The other big news today of course it the big BTC pump. It was expected, and I feel a bit shitty for not leveraging up a bit more than I was. But I did sell some RUNE that was on Binance and moved it to my cold wallet. Perp funding has been flat since I woke up this morning, so it seems that the market was expecting a move. My ETH position is still paying out, but BTC has barely moved, so I’m probably not breaking last week’s record. Still, it should be a respectable haul, and I can’t really complain if I’ve got a 1.5x BTC position on the way up to new ATHs. I’m just waiting for ETH to do it’s thing.

Mr. Mom

Today would have been a much better day if I hadn’t ruined it by staying up till twelve-thirty last night watching Disenchantment, but it was still a good day. Missus had to get up early to go into the office, and the girls got up early to do their chores, so I was actually the last one out of bed — with a bit of a hangover — well before eight. While I was meditating on the back deck I realized that I really needed to do some yard work, so I made the girls come outside to suffer in solidarity with me while I sweat my ass off mowing and edging the yard. Two showers before noon for me.

I had to take Missus for a drive this afternoon to a conference. I didn’t want to be left without a car, so I figured it was worth the thirty minute drive to take her to the hotel. They had an outdoor pool, so we figured the girls would enjoy a bit of time to relax. Afterward, we went out for dinner and ran up the room tab on her per diem.
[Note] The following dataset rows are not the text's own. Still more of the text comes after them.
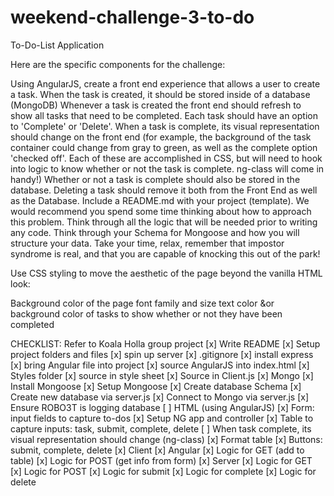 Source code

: # weekend-challenge-3-to-do
To-Do-List Application

Here are the specific components for the challenge:

Using AngularJS, create a front end experience that allows a user to create a task.
When the task is created, it should be stored inside of a database (MongoDB)
Whenever a task is created the front end should refresh to show all tasks that need to be completed.
Each task should have an option to 'Complete' or 'Delete'.
When a task is complete, its visual representation should change on the front end (for example, the background of the task container could change from gray to green, as well as the complete option 'checked off'. Each of these are accomplished in CSS, but will need to hook into logic to know whether or not the task is complete. ng-class will come in handy!)
Whether or not a task is complete should also be stored in the database.
Deleting a task should remove it both from the Front End as well as the Database.
Include a README.md with your project (template).
We would recommend you spend some time thinking about how to approach this problem. Think through all the logic that will be needed prior to writing any code. Think through your Schema for Mongoose and how you will structure your data. Take your time, relax, remember that impostor syndrome is real, and that you are capable of knocking this out of the park!

Use CSS styling to move the aesthetic of the page beyond the vanilla HTML look:

Background color of the page
font family and size
text color &or background color of tasks to show whether or not they have been completed

CHECKLIST: Refer to Koala Holla group project
[x] Write README
[x] Setup project folders and files
[x] spin up server
[x] .gitignore
[x] install express
[x] bring Angular file into project
    [x] source AngularJS into index.html
[x] Styles folder
    [x] source in style sheet
[x] Source in Client.js
[x] Mongo
    [x] Install Mongoose
    [x] Setup Mongoose
    [x] Create database Schema
    [x] Create new database via server.js
    [x] Connect to Mongo via server.js
    [x] Ensure ROBO3T is logging database
[ ] HTML (using AngularJS)
    [x] Form: input fields to capture to-dos
    [x] Setup NG app and controller
    [x] Table to capture inputs: task, submit, complete, delete
        [ ] When task complete, its visual representation should change (ng-class)
    [x] Format table
    [x] Buttons: submit, complete, delete
[x] Client
    [x] Angular
    [x] Logic for GET (add to table)
    [x] Logic for POST (get info from form)
[x] Server
    [x] Logic for GET
    [x] Logic for POST 
    [x] Logic for submit
    [x] Logic for complete
    [x] Logic for delete


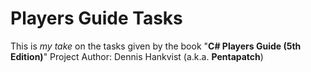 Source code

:# Players Guide Tasks

This is *my take* on the tasks given by the book "**C# Players Guide (5th Edition)**"
Project Author: Dennis Hankvist (a.k.a. **Pentapatch**)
Younger has been very sensitive about being without her mother, and is having her usual issue going to bed on her own. Right now she’s drawing pictures in the dining room adjacent to the couch where I write these entries. Neither child wants to go to bed right now, which I assume is the natural result of them taking naps on the ride back. Younger is so high-maintenance at bedtime. I’m sorry that I seem to be the only one pushing her to go to bed without an adult laying next to her, but she’s five and I want my bed back. Missus seems to have given up on even trying, and it’s so tiring. I slept in the little bed last night as Missus fell asleep before either of the girls and Younger just crawled in there later. I wasn’t trying to deal with it.

Getting the yard work done was about the only productive thing I accomplished today. Of course keeping these children alive for another day is a feat in itself.

Summer is running out

I would say that today was a typical day in the household today, but it wasn’t. None of the kids had any meltdowns nor did I lose my temper. Small miracles, I guess. In fact, the girls actually did all their chores rather early today, and were in decent moods for most of it. I’m not sure what I did differently that I could do to make sure that it happens again tomorrow.

Maybe it was the drugs.

I took a dose of Nyquil last night before bed. My cough was just too much, and I figured it would squelch it long enough for me to get me through the night. Although I really hate taking it because of the way I feel the day after. And today was no different. I didn’t wake up with a cough or any symptoms of my two-week ailment, but my head was clouded and it took me a long time to wake up. But it does the trick. I’m feeling quite well right now, although I’m not sure I can manage a workout tomorrow since I pulled a muscle on my

Star Atlas released their tokenomics paper today, so I spent some time looking at that as an alternative to doing real work this morning. There was some discussion about this IEO, it seems like complete garbage to me but we’ll try to game it as best we can. I’m not sure we’re going to spend much time on it, but I’ll have $50k to work on it. Also, I finally secured the last poster that I need for my set, although there are some issues that I need to figure out before the loot drop a week from now.

Funding has been a bit sporadic today, I’m still trending better than last week, but it seems like it’s been in spurts. I might just be checking it too often.

I filled out Younger’s paperwork for her to start kindergarten. Less than three weeks and I’ll be all alone here in this house. It’s going to be crazy.